Aggregated sorted search with top hits and paging - items missing

My intend is to have paged list of all categories presented by cheapest product, sorted by price. I have search terms aggregation by product category, sorted by min aggregation on price:

"aggs": {
        "count":{"cardinality":{"field":"category_id"}},
        "categories": {
            "terms": {
                "field": "category_id",
                "order": {
                    "sorting": "asc"
                },
                 "include": {
                    "num_partitions": 2,
                    "partition": 0
                },
                "size": 10
            }
        },
        "aggs": {
            "fields": {
                "top_hits": {
                    "size": 1,
                    "sort": [
                        {
                            "price": "asc"
                        }
                    ]
                }
            },
            "sorting": {
                "min": {
                    "field": "price"
                }
            }
        }
    },

There are 32 categories total. So far everything work, bud when I change the num_partitions to 3, some of categories witch was there, are suddenly missing. Namely the one, witch have cheapest product and was on first place when there was only 2 partitions.

I have no idea, what is going on there and why. Code itself is variation on Terms aggregation | Reference witch seams to be basic stuff.

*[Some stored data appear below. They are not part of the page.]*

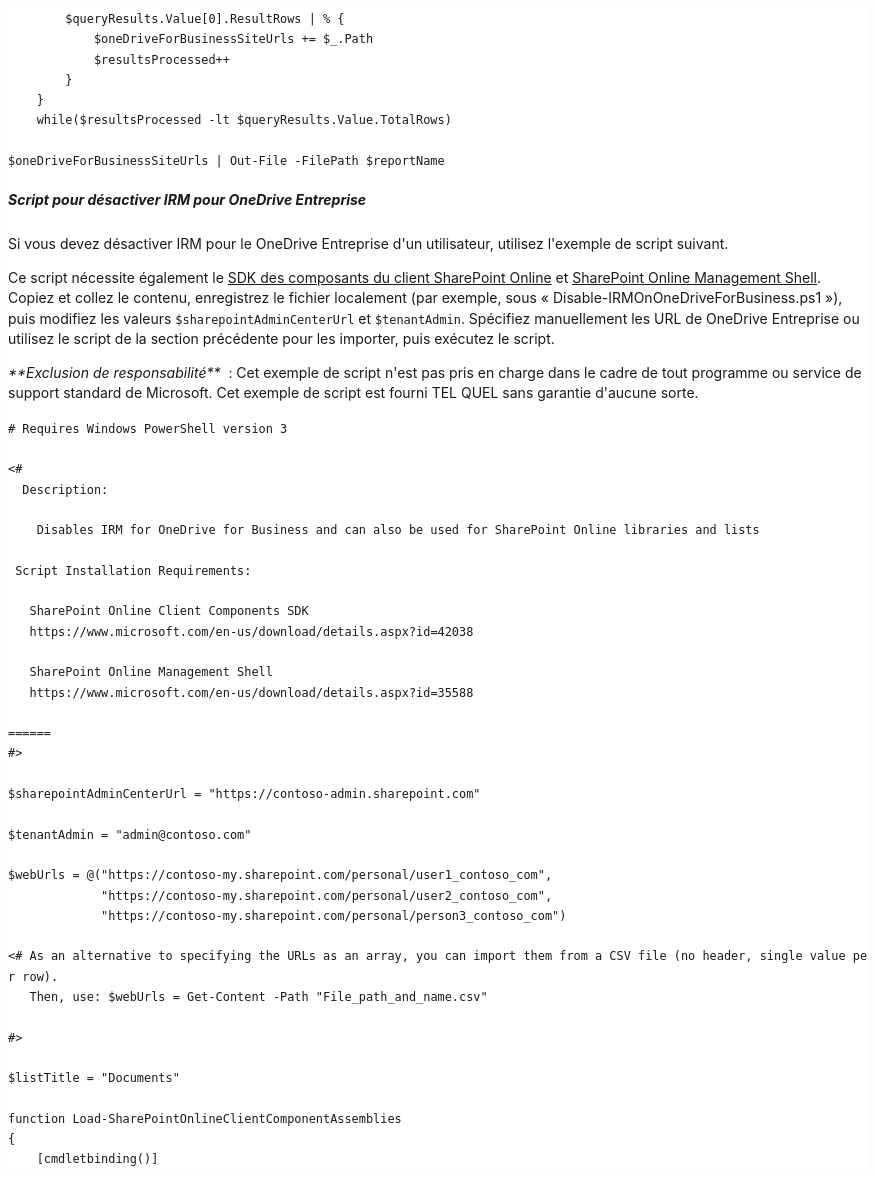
 ```
        $queryResults.Value[0].ResultRows | % {
            $oneDriveForBusinessSiteUrls += $_.Path
            $resultsProcessed++
        }
    }
    while($resultsProcessed -lt $queryResults.Value.TotalRows)

$oneDriveForBusinessSiteUrls | Out-File -FilePath $reportName
```

##### <a name="script-to-disable-irm-for-onedrive-for-business"></a>Script pour désactiver IRM pour OneDrive Entreprise
Si vous devez désactiver IRM pour le OneDrive Entreprise d'un utilisateur, utilisez l'exemple de script suivant.

Ce script nécessite également le [SDK des composants du client SharePoint Online](https://www.microsoft.com/en-us/download/details.aspx?id=42038) et [SharePoint Online Management Shell](https://www.microsoft.com/en-us/download/details.aspx?id=35588). Copiez et collez le contenu, enregistrez le fichier localement (par exemple, sous « Disable-IRMOnOneDriveForBusiness.ps1 »), puis modifiez les valeurs `$sharepointAdminCenterUrl` et `$tenantAdmin`. Spécifiez manuellement les URL de OneDrive Entreprise ou utilisez le script de la section précédente pour les importer, puis exécutez le script.

*&#42;&#42;Exclusion de responsabilité&#42;&#42;*  : Cet exemple de script n'est pas pris en charge dans le cadre de tout programme ou service de support standard de Microsoft. Cet exemple de script est fourni TEL QUEL sans garantie d'aucune sorte.

```
# Requires Windows PowerShell version 3

<#
  Description:

    Disables IRM for OneDrive for Business and can also be used for SharePoint Online libraries and lists

 Script Installation Requirements:

   SharePoint Online Client Components SDK
   https://www.microsoft.com/en-us/download/details.aspx?id=42038

   SharePoint Online Management Shell
   https://www.microsoft.com/en-us/download/details.aspx?id=35588

======
#>

$sharepointAdminCenterUrl = "https://contoso-admin.sharepoint.com"

$tenantAdmin = "admin@contoso.com"

$webUrls = @("https://contoso-my.sharepoint.com/personal/user1_contoso_com",
             "https://contoso-my.sharepoint.com/personal/user2_contoso_com",
             "https://contoso-my.sharepoint.com/personal/person3_contoso_com")

<# As an alternative to specifying the URLs as an array, you can import them from a CSV file (no header, single value per row).
   Then, use: $webUrls = Get-Content -Path "File_path_and_name.csv"

#>

$listTitle = "Documents"

function Load-SharePointOnlineClientComponentAssemblies
{
    [cmdletbinding()]
```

Can someone please tell me, where the problem is and how to make it work as intended?

Thanks a lot.

@irkallacz first off welcome!

I’m not an expert on aggs. But my rough knowledge here and a quick review of the docs: Terms aggregation | Reference suggests that when you increase num_partitions you are bucketing your categories into further partitions but then by specifying partition you are asking for only those categories in the first or 0th partition. You’d need to make subsequent queries for the 1rst and 2nd partitions if you had set num_parititions to 3. So it makes sense to me that you report missing categories as you increase num_partitions without querying for the other partitionvalues. Let me know if that helps at all.

Hi. Partitions should only be used when there are very large numbers of unique values (maybe millions or more). 32 unique values should work fine without partitions.